While the input field schema 116 and the XDM schema 118 are illustrated in FIG. 1 as residing on the computing device 102, it is understood that the either or both of the input field schema 116 and the XDM schema 118 may reside on other computing devices such as computing device 111. For instance, the mapping module 114 may receive input fields to map to XDM fields from the input field schema 116, whether the input fields are resident on the computing device 102 or on a different computing device, such as computing device 111. Similarly, the mapping module 114 may provide any mapping output for display and/or storage on the computing device 102 and/or on other computing device 111.

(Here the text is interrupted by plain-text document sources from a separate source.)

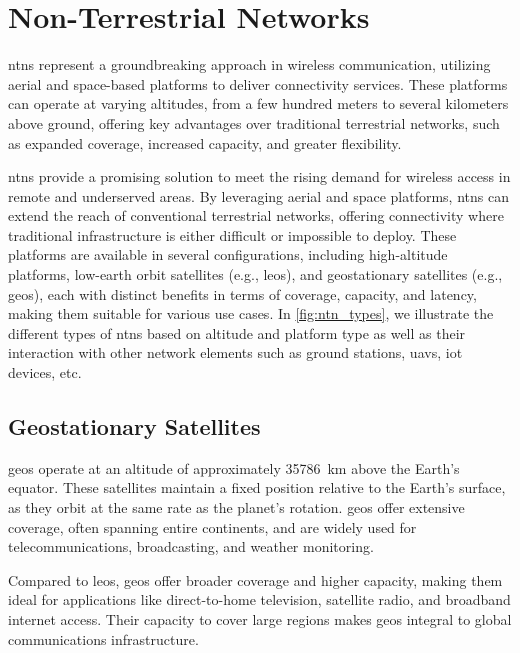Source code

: \chapter{Non-Terrestrial Networks}
\label{ch:non_terrestrial_networks}

\glspl{ntn} represent a groundbreaking approach in wireless communication, utilizing aerial and space-based platforms to deliver connectivity services. These platforms can operate at varying altitudes, from a few hundred meters to several kilometers above ground, offering key advantages over traditional terrestrial networks, such as expanded coverage, increased capacity, and greater flexibility.

\glspl{ntn} provide a promising solution to meet the rising demand for wireless access in remote and underserved areas. By leveraging aerial and space platforms, \glspl{ntn} can extend the reach of conventional terrestrial networks, offering connectivity where traditional infrastructure is either difficult or impossible to deploy. These platforms are available in several configurations, including high-altitude platforms, low-earth orbit satellites (e.g., \glspl{leo}), and geostationary satellites (e.g., \glspl{geo}), each with distinct benefits in terms of coverage, capacity, and latency, making them suitable for various use cases. In \cref{fig:ntn_types}, we illustrate the different types of \glspl{ntn} based on altitude and platform type as well as their interaction with other network elements such as ground stations, \glspl{uav}, \gls{iot} devices, etc.

\section{Geostationary Satellites}

\glspl{geo} operate at an altitude of approximately \SI{35786}{\kilo\meter} above the Earth's equator. These satellites maintain a fixed position relative to the Earth’s surface, as they orbit at the same rate as the planet's rotation. \glspl{geo} offer extensive coverage, often spanning entire continents, and are widely used for telecommunications, broadcasting, and weather monitoring.

Compared to \glspl{leo}, \glspl{geo} offer broader coverage and higher capacity, making them ideal for applications like direct-to-home television, satellite radio, and broadband internet access. Their capacity to cover large regions makes \glspl{geo} integral to global communications infrastructure.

Also, while only one input field schema 116 is illustrated in FIG. 1, it is understood that the mapping module 114 can map input fields from multiple different schemas to XDM schema 118. The mapping module 114 may process and automatically map fields from different schema to XDM such that similar fields from different schema are standardized.


Referring also to FIG. 2, the mapping module 114 architecture is illustrated in more detail. The architecture of the mapping module 114 may be broken up into multiple phases. FIG. 2 illustrates the different phases through the use of a horizontal, broken line. The three phase neural network architecture disclosed herein enables transformation of text data into a multi-tiered XDM hierarchy. In contrast to previous mappings which could only address a top level XDM transformation, the system and techniques create a new architecture that first maps input fields to XDM fields, but then predicts a similarity score for the mapped XDMs, and then calculates the overall probability of a match to predict the fields in the hierarchy. In a first phase, the mapping module includes an unsupervised learning algorithm 204. The unsupervised learning algorithm 204 receives an input field 202 from a first data schema such as the input field schema 116. The unsupervised learning algorithm 204 also receives multiple single level XDM fields 203. The unsupervised learning algorithm 204 processes the input field 202 and obtains and outputs a sequence of vectors representing the input field 206 and a sequence of vectors representing multiple single level XDM fields 208. The input field 202 includes each word in the name and description of the input field. The unsupervised learning algorithm 204 obtains vector representations each word in the name and the description of the input field 202. If the input field 202 does not include a name, then the unsupervised learning algorithm 204 uses just the words in the description of the input field 202. Similarly, if the input field 202 does not include a description, then the unsupervised learning algorithm 204 uses just the words in the name of the input field 202. When the input field 202 includes both a name and a description, then the unsupervised learning algorithm 204 uses the words from both the name and the description of the input field 202.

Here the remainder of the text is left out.